> _Source data_
BEGIN
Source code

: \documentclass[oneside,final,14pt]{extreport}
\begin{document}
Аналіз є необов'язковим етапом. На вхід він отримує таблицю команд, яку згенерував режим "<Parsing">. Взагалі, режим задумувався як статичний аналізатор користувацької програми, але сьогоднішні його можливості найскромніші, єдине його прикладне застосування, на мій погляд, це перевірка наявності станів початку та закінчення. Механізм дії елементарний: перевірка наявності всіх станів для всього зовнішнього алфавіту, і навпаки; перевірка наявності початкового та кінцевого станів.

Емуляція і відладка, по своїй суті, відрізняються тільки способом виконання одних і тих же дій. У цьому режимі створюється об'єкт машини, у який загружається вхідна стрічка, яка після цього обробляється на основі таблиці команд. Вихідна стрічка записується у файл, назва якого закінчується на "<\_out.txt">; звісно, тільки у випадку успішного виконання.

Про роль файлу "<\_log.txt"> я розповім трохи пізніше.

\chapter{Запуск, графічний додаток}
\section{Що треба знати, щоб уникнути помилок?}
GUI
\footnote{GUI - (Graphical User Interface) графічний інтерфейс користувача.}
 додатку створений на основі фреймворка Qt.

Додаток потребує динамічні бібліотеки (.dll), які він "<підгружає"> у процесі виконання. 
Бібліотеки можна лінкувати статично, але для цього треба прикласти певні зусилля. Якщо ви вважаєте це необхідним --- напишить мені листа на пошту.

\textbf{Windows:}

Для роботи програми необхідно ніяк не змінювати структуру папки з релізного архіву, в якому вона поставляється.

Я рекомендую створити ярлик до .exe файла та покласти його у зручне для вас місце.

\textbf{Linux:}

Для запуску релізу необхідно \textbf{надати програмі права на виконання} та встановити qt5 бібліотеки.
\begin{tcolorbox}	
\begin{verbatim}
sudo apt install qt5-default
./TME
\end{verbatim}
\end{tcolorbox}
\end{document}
END
> _EXERCISE DESCRIPTION_
Lines above that have "основі": copy each of them.

> _ANSWER FOR THIS EXERCISE_
Емуляція і відладка, по своїй суті, відрізняються тільки способом виконання одних і тих же дій. У цьому режимі створюється об'єкт машини, у який загружається вхідна стрічка, яка після цього обробляється на основі таблиці команд. Вихідна стрічка записується у файл, назва якого закінчується на "<\_out.txt">; звісно, тільки у випадку успішного виконання.
 додатку створений на основі фреймворка Qt.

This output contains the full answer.